When I interview the 21-year-old Timothée Chalamet for Lady Bird, where he plays Saoirse Ronan’s high school boyfriend, I discover that in real life it’s his mother who’s Jewish American and his father French (while in the film his mother is French and his father American), and he grew up in New York, where he attended the Fiorello LaGuardia high school of Performing Arts, but he spent his summers in a small town in France, Le Chambon-sur-Lignon, where the lifestyle is not so different from Italy or Spain. He calls it “joie de vivre”. There’s “aperitivo before lunch and espresso after, fresh fruit, a piece of bread with Nutella, and that gives you a sense of stillness and calm.”

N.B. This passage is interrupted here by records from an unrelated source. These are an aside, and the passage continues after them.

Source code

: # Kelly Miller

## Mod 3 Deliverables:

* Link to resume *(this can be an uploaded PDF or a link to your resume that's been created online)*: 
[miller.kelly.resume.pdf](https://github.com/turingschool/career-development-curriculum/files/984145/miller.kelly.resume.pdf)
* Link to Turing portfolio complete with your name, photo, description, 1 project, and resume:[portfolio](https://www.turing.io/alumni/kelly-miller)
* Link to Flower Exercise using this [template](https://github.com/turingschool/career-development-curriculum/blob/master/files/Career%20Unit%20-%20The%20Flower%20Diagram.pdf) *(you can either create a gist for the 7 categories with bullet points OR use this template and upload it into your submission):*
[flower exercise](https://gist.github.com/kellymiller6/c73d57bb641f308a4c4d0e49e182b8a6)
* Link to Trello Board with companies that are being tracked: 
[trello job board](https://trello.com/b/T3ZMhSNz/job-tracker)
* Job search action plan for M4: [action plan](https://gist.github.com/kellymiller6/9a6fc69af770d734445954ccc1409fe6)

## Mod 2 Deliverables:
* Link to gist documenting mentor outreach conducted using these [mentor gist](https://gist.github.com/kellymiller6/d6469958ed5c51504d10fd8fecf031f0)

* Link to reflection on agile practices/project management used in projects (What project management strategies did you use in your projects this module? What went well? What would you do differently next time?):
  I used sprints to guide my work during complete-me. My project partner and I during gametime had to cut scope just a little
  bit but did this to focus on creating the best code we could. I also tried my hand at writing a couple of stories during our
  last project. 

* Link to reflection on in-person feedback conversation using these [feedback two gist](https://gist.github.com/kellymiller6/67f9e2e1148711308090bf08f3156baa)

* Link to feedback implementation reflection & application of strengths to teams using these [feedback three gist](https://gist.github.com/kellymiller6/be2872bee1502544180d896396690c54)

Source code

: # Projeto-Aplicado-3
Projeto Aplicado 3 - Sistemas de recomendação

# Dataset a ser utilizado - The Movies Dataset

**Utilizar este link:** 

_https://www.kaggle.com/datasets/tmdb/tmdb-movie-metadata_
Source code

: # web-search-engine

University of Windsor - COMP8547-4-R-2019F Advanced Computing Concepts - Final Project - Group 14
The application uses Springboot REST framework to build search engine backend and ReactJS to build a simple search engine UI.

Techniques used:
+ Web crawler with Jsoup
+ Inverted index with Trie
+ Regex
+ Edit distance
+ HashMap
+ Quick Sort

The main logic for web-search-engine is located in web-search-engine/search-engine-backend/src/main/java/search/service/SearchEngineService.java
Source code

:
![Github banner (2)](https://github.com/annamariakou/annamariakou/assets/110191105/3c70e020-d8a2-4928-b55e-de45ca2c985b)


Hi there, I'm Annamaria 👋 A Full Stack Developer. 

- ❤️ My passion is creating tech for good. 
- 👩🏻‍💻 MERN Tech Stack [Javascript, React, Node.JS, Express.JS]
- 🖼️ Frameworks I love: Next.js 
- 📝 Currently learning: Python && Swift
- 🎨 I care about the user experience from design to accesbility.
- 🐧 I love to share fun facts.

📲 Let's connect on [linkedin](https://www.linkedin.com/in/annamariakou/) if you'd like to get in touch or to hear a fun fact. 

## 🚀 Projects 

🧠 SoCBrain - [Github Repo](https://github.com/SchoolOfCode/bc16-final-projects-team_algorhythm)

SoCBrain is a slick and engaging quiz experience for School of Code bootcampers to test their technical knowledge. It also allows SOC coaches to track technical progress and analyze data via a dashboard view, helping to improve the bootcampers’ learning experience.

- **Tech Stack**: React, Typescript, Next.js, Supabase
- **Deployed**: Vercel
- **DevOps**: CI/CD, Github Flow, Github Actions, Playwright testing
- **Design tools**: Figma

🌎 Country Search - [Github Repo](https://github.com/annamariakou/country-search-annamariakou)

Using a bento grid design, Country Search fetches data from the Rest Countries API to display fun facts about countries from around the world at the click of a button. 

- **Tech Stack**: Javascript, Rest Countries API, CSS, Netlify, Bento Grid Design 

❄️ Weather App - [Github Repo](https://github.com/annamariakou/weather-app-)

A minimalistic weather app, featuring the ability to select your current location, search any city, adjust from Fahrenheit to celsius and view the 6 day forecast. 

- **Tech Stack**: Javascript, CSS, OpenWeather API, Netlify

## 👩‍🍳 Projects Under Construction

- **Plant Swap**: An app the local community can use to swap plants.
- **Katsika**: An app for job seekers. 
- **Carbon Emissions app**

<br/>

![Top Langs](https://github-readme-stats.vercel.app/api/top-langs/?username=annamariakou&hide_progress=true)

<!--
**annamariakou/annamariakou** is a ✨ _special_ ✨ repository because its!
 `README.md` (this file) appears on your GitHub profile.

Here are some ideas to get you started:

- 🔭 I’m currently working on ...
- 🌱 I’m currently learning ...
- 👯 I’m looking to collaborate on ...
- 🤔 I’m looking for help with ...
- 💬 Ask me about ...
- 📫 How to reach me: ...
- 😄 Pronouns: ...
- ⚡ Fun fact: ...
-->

Timothée describes the romance between the two young men as “a fiery and passionate summer love.” That is the universal appeal of this story of first love, says Luca, everyone can identify with that “beautiful feeling of butterflies in the stomach.”

The depiction of gay love stories in movies and television has come a long way since Brokeback Mountain (2005), directed by Ang Lee from the 1997 short story by Annie Prouxl. The 2007 novel Call Me by Your Name was embraced by the LBGT community as a landmark of gay literature.

I ask the director his opinion as to why gay marriage is still not allowed in Italy, despite having been legalized in the Netherlands in 2000, in Spain in 2005, in Norway and Sweden in 2009, in Portugal in 2010, in England and France in 2013, in Germany in 2017. I attribute it to the power of the Catholic Church, but Luca disagrees, citing the example of the very Catholic Ireland, where same-sex marriage has been legal since 2015. “I believe the problem is the cowardice of politicians, the double moral standard between public virtues and private vices. But inevitably the progress of human rights will sooner or later force Italy to confront this issue, as it happened in the United States and in the rest of the world.”